THE PROBLEM
Write out the lines below exactly, beginning at the one with "Filter by company" and stopping after the one with "5. **Payment tests** (slowest, ~5-30s each)"; the pictures are not copied.

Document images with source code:
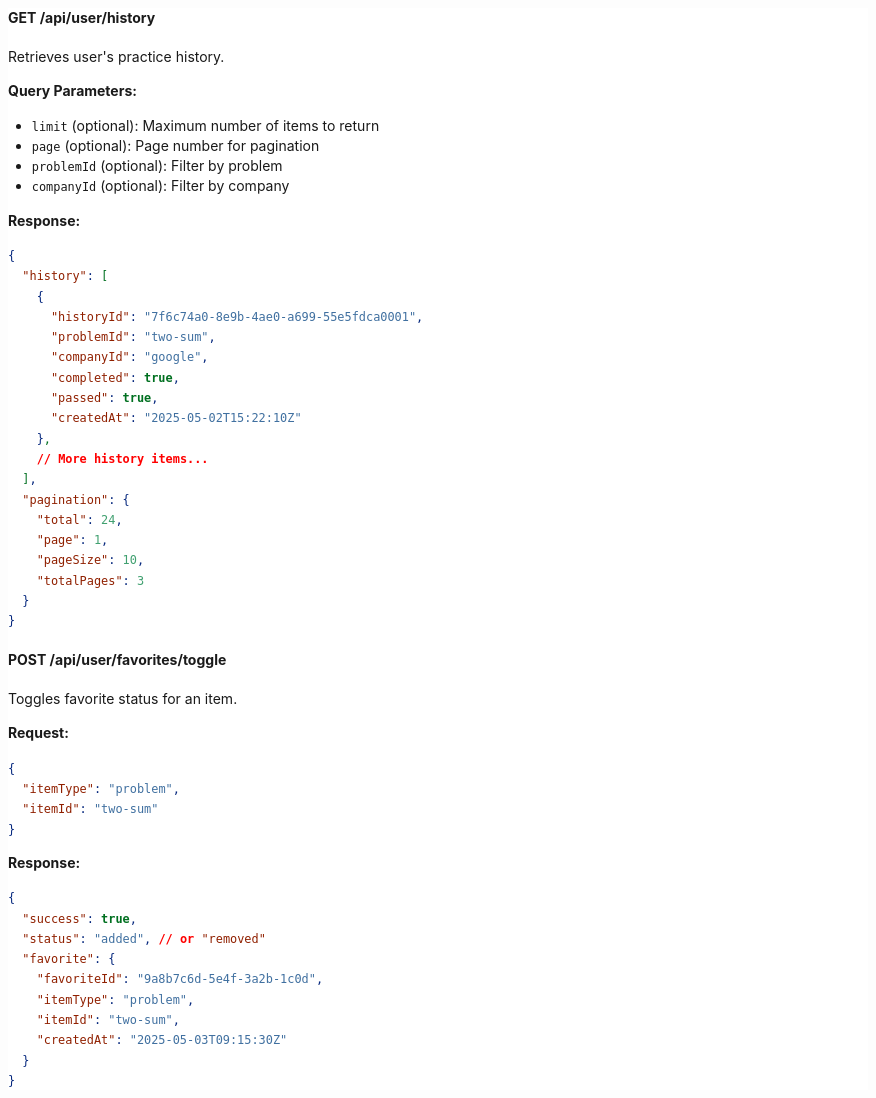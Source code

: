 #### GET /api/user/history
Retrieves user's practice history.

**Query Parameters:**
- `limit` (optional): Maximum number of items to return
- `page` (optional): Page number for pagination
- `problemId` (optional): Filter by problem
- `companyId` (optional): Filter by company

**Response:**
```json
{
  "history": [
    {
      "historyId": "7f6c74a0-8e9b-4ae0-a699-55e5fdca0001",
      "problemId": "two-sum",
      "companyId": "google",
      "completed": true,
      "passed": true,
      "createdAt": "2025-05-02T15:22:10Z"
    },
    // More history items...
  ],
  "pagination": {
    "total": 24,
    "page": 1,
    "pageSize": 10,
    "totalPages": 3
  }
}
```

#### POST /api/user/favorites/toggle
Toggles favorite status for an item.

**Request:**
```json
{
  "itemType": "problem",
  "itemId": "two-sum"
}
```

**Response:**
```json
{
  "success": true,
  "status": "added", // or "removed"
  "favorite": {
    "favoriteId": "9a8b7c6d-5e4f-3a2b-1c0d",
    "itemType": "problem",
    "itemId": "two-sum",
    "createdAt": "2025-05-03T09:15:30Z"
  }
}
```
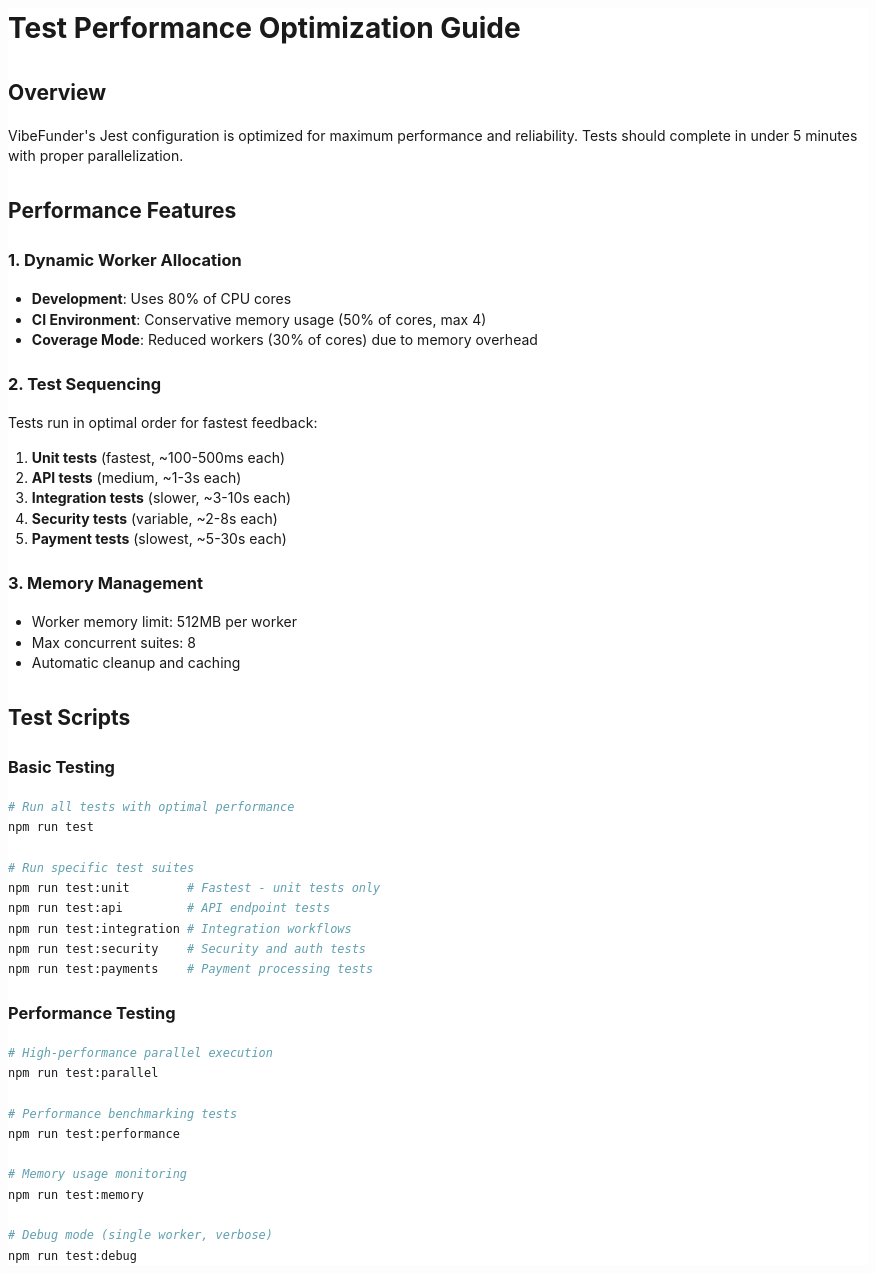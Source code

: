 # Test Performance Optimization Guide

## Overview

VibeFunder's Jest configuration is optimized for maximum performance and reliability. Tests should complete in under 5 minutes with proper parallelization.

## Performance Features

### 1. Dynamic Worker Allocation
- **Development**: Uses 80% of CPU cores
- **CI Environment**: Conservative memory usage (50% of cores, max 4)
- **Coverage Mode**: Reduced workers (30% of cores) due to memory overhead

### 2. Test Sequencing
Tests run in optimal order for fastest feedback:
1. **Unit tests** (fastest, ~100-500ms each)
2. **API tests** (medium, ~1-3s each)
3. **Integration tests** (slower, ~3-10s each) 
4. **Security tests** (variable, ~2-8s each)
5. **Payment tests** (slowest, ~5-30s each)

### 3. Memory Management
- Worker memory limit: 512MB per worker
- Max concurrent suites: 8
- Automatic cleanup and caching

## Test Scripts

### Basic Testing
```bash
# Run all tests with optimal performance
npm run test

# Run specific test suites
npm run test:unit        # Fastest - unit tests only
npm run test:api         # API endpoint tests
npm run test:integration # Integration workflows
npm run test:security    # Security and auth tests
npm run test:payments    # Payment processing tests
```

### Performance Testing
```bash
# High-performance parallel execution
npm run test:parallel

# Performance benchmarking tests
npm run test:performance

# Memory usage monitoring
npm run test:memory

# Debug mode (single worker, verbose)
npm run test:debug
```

==

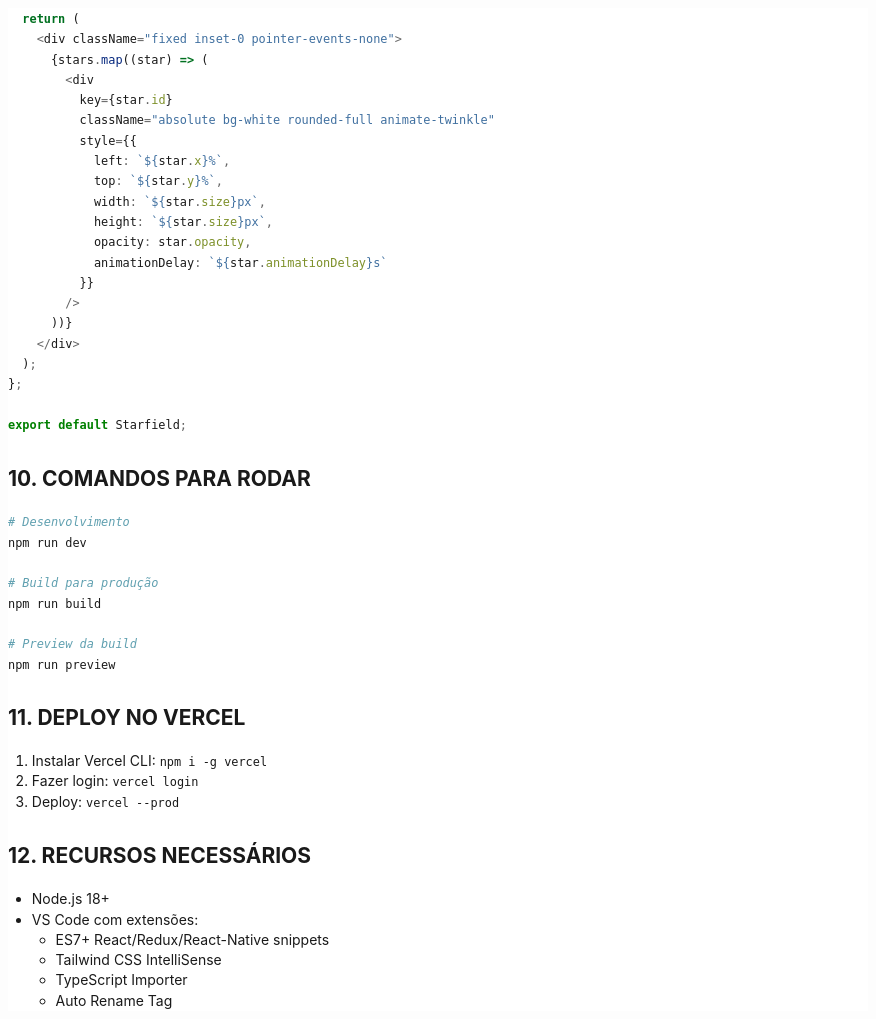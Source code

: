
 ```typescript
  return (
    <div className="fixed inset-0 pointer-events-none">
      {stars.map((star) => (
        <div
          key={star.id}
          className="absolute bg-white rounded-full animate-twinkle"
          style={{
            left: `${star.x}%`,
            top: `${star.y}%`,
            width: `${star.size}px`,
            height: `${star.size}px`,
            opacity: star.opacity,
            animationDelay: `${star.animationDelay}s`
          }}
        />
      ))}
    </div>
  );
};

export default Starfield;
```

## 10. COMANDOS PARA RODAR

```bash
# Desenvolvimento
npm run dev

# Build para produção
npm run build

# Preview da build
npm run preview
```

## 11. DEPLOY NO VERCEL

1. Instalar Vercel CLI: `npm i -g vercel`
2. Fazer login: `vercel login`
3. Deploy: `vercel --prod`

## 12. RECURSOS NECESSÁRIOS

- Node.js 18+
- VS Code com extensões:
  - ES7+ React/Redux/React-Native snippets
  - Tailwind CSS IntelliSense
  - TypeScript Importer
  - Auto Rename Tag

TASK SOLUTION
- `companyId` (optional): Filter by company

**Response:**
```json
{
  "history": [
    {
      "historyId": "7f6c74a0-8e9b-4ae0-a699-55e5fdca0001",
      "problemId": "two-sum",
      "companyId": "google",
      "completed": true,
      "passed": true,
      "createdAt": "2025-05-02T15:22:10Z"
    },
    // More history items...
  ],
  "pagination": {
    "total": 24,
    "page": 1,
    "pageSize": 10,
    "totalPages": 3
  }
}
```

#### POST /api/user/favorites/toggle
Toggles favorite status for an item.

**Request:**
```json
{
  "itemType": "problem",
  "itemId": "two-sum"
}
```

**Response:**
```json
{
  "success": true,
  "status": "added", // or "removed"
  "favorite": {
    "favoriteId": "9a8b7c6d-5e4f-3a2b-1c0d",
    "itemType": "problem",
    "itemId": "two-sum",
    "createdAt": "2025-05-03T09:15:30Z"
  }
}
```
Source code

: # Test Performance Optimization Guide

## Overview

VibeFunder's Jest configuration is optimized for maximum performance and reliability. Tests should complete in under 5 minutes with proper parallelization.

## Performance Features

### 1. Dynamic Worker Allocation
- **Development**: Uses 80% of CPU cores
- **CI Environment**: Conservative memory usage (50% of cores, max 4)
- **Coverage Mode**: Reduced workers (30% of cores) due to memory overhead

### 2. Test Sequencing
Tests run in optimal order for fastest feedback:
1. **Unit tests** (fastest, ~100-500ms each)
2. **API tests** (medium, ~1-3s each)
3. **Integration tests** (slower, ~3-10s each) 
4. **Security tests** (variable, ~2-8s each)
5. **Payment tests** (slowest, ~5-30s each)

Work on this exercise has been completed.